- Entries supplied -
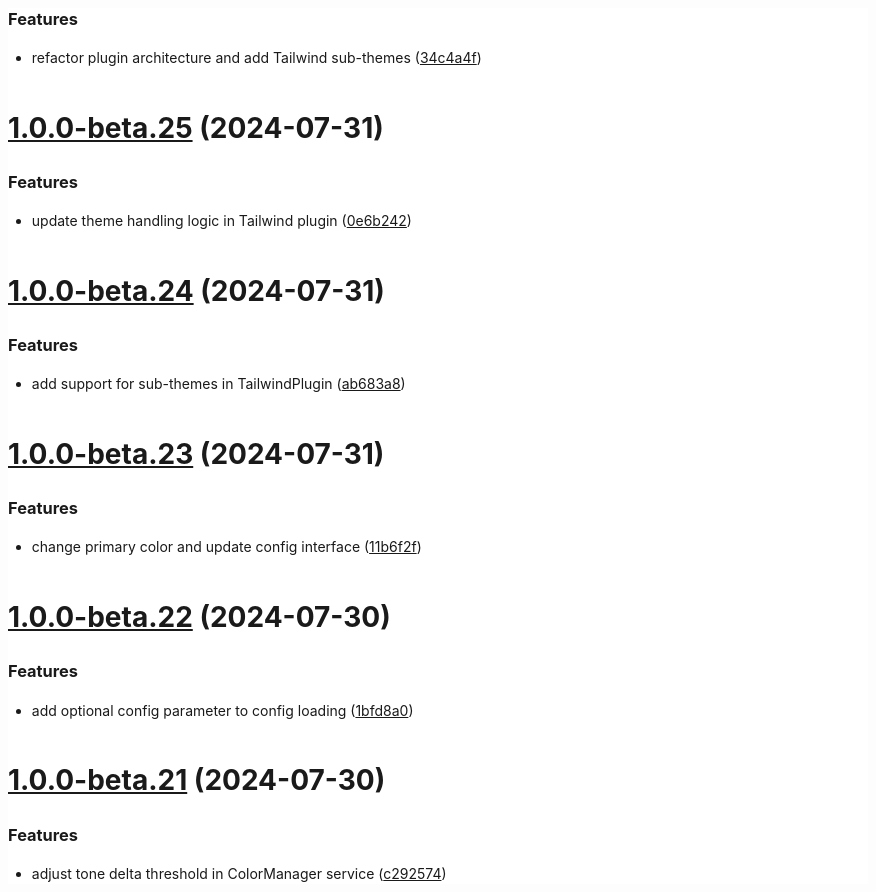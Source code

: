 
### Features

* refactor plugin architecture and add Tailwind sub-themes ([34c4a4f](https://github.com/Udixio/theme/commit/34c4a4f7ccd6b33ecfb0d7695e5d7782fbdee584))

# [1.0.0-beta.25](https://github.com/Udixio/theme/compare/v1.0.0-beta.24...v1.0.0-beta.25) (2024-07-31)


### Features

* update theme handling logic in Tailwind plugin ([0e6b242](https://github.com/Udixio/theme/commit/0e6b24275b46f41b65007dbc0730bb375630da47))

# [1.0.0-beta.24](https://github.com/Udixio/theme/compare/v1.0.0-beta.23...v1.0.0-beta.24) (2024-07-31)


### Features

* add support for sub-themes in TailwindPlugin ([ab683a8](https://github.com/Udixio/theme/commit/ab683a87f49fa7ce40a77470c44f828f4c0e70f8))

# [1.0.0-beta.23](https://github.com/Udixio/theme/compare/v1.0.0-beta.22...v1.0.0-beta.23) (2024-07-31)


### Features

* change primary color and update config interface ([11b6f2f](https://github.com/Udixio/theme/commit/11b6f2f79c12bb57cec8d17d4423e5f9a7a15638))

# [1.0.0-beta.22](https://github.com/Udixio/theme/compare/v1.0.0-beta.21...v1.0.0-beta.22) (2024-07-30)


### Features

* add optional config parameter to config loading ([1bfd8a0](https://github.com/Udixio/theme/commit/1bfd8a03fb625a043ff7b6e36fcc3ca9062ca7da))

# [1.0.0-beta.21](https://github.com/Udixio/theme/compare/v1.0.0-beta.20...v1.0.0-beta.21) (2024-07-30)


### Features

* adjust tone delta threshold in ColorManager service ([c292574](https://github.com/Udixio/theme/commit/c2925741b549b04f1e29e22cf9201f20ce74c5ce))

- What is required -
Reproduce each line of the material that mentions "config".

- Answer to this task -
* change primary color and update config interface ([11b6f2f](https://github.com/Udixio/theme/commit/11b6f2f79c12bb57cec8d17d4423e5f9a7a15638))
* add optional config parameter to config loading ([1bfd8a0](https://github.com/Udixio/theme/commit/1bfd8a03fb625a043ff7b6e36fcc3ca9062ca7da))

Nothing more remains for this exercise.